Required work:
Each line of the listing that includes the string "strings" is to be identified and copied.

Segment Open

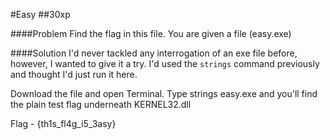 #Easy
##30xp

####Problem
Find the flag in this file. You are given a file (easy.exe)


####Solution
I'd never tackled any interrogation of an exe file before, however, I wanted to give it a try. I'd used the `strings` command previously and thought I'd just run it here. 

Download the file and open Terminal. Type strings easy.exe and you'll find the plain test flag underneath KERNEL32.dll

Flag - {th1s_fl4g_i5_3asy}
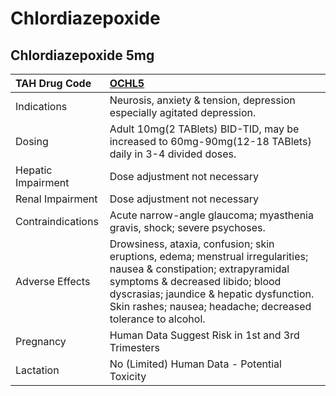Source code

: # Chlordiazepoxide

## Chlordiazepoxide 5mg

| TAH Drug Code      | [OCHL5](https://www.tahsda.org.tw/drugs/hissearch.php?drug_code=OCHL5)                                                                                                                                                                                              |
|:-------------------|:--------------------------------------------------------------------------------------------------------------------------------------------------------------------------------------------------------------------------------------------------------------------|
| Indications        | Neurosis, anxiety & tension, depression especially agitated depression.                                                                                                                                                                                             |
| Dosing             | Adult 10mg(2 TABlets) BID-TID, may be increased to 60mg-90mg(12-18 TABlets) daily in 3-4 divided doses.                                                                                                                                                             |
| Hepatic Impairment | Dose adjustment not necessary                                                                                                                                                                                                                                       |
| Renal Impairment   | Dose adjustment not necessary                                                                                                                                                                                                                                       |
| Contraindications  | Acute narrow-angle glaucoma; myasthenia gravis, shock; severe psychoses.                                                                                                                                                                                            |
| Adverse Effects    | Drowsiness, ataxia, confusion; skin eruptions, edema; menstrual irregularities; nausea & constipation; extrapyramidal symptoms & decreased libido; blood dyscrasias; jaundice & hepatic dysfunction. Skin rashes; nausea; headache; decreased tolerance to alcohol. |
| Pregnancy          | Human Data Suggest Risk in 1st and 3rd Trimesters                                                                                                                                                                                                                   |
| Lactation          | No (Limited) Human Data - Potential Toxicity                                                                                                                                                                                                                        |

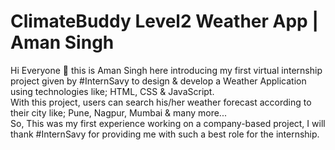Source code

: # ClimateBuddy Level2 Weather App | Aman Singh
Hi Everyone 👋 this is Aman Singh here introducing my first virtual internship project given by #InternSavy to design & develop a Weather Application using technologies like; HTML, CSS & JavaScript.
<br>
With this project, users can search his/her weather forecast according to their city like; Pune, Nagpur, Mumbai & many more...
<br>
So, This was my first experience working on a company-based project, I will thank #InternSavy for providing me with such a best role for the internship.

Segment Closed

Response:
I'd never tackled any interrogation of an exe file before, however, I wanted to give it a try. I'd used the `strings` command previously and thought I'd just run it here. 
Download the file and open Terminal. Type strings easy.exe and you'll find the plain test flag underneath KERNEL32.dll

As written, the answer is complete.